Sabato, la partita della Liga tra Rayo Vallecano e Real Oviedo è stata rinviata poche ore prima del calcio d’inizio a causa delle preoccupazioni sul campo del Vallecas. La superficie, recentemente riemersa, non è riuscita a indurirsi, portando i funzionari della lega ad annullare la partita, con grande disappunto di tutti i soggetti coinvolti.
Oviedo si è sentito molto ferito per questo. Lo ha confermato il presidente Martin Pelaez Catena SER che cercherà di far conquistare i tre punti alla sua squadra, invece di giocare la partita in un’altra data.
“Sì, lotteremo per i tre punti. Non perché ci piaccia vincere a tavolino, ma perché pensiamo di essere trattati ingiustamente. Abbiamo subito alcune decisioni arbitrali controverse in otto o nove partite e diamo sempre supporto e aggiunta, ma arriva il momento in cui dobbiamo dire “basta”. Abbiamo già pagato il prezzo di essere la squadra neopromossa.

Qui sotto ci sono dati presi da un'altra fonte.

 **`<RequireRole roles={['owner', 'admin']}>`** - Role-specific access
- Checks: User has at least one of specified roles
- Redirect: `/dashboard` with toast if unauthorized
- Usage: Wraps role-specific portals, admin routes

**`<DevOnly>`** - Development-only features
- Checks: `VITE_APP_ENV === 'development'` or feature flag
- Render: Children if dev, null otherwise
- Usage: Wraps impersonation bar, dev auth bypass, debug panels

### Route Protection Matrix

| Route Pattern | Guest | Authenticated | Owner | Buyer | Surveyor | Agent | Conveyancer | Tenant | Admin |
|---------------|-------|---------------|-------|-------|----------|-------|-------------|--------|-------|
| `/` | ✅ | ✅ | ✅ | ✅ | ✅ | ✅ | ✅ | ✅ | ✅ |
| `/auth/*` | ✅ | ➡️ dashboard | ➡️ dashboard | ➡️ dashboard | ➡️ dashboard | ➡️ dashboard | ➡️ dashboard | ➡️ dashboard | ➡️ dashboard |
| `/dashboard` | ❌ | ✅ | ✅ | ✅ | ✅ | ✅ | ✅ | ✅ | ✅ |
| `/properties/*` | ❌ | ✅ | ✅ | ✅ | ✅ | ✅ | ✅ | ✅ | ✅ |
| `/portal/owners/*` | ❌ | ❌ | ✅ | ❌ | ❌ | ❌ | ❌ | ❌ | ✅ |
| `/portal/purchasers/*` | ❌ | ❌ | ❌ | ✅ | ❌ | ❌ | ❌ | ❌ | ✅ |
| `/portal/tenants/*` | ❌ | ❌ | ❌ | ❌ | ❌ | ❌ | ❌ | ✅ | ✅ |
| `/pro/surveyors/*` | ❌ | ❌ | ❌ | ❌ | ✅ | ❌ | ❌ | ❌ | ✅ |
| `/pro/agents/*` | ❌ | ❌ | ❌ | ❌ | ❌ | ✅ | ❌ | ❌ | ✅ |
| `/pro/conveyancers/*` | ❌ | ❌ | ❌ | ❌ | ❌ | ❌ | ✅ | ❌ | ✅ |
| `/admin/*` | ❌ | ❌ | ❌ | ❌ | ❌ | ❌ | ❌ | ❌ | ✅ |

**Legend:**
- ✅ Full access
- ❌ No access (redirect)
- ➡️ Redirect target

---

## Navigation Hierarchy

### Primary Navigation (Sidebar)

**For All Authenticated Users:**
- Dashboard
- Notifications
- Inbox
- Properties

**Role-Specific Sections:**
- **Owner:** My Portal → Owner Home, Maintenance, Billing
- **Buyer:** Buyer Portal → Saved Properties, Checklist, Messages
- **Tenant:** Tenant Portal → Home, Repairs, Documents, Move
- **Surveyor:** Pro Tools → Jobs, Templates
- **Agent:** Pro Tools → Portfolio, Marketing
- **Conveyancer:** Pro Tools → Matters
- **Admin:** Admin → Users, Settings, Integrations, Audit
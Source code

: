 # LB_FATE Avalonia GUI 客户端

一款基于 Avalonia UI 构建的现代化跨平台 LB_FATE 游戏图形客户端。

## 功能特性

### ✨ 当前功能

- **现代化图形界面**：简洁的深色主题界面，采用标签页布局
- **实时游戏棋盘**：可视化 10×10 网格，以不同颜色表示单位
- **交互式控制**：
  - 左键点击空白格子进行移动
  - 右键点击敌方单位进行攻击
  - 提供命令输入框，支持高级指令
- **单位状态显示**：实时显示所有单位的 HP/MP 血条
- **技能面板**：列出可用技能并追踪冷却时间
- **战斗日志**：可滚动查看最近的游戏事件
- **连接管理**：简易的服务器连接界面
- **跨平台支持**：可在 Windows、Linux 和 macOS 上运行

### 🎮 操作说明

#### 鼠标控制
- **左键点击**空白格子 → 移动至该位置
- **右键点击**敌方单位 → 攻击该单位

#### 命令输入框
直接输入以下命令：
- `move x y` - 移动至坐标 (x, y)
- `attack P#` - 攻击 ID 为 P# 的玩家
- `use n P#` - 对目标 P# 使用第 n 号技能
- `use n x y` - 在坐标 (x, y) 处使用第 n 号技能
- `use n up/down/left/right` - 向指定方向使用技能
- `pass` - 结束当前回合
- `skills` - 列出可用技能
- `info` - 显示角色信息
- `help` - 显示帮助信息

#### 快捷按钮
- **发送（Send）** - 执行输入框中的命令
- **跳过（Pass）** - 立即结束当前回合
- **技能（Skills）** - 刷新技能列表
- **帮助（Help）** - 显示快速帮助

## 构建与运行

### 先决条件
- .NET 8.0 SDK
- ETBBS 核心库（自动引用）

“La nostra intenzione è quella di competere sempre in campo, ma quando i regolamenti non vengono rispettati deve essere così per tutto. Con quello che stiamo giocando non siamo qui per concedere nulla, dobbiamo lottare per quello che è un nostro diritto”.
Pelaez accusa il Rayo di aver gestito male la situazione
Pelaez ha chiarito che ritiene che il Rayo abbia gestito male la situazione, ritenendo che la partita avrebbe dovuto essere sospesa molto prima di quanto non sia stato.
“Non c’è bisogno di mettere a rischio l’integrità dei giocatori, ovviamente. Abbiamo empatia con i giocatori e lo staff tecnico del Rayo Vallecano, ma non è possibile che stamattina ci dicano che non possiamo giocare quando il campo è stato brutto tutta la settimana. È chiaro che era sbagliato. Il modo in cui è stato gestito tutto è deplorevole”.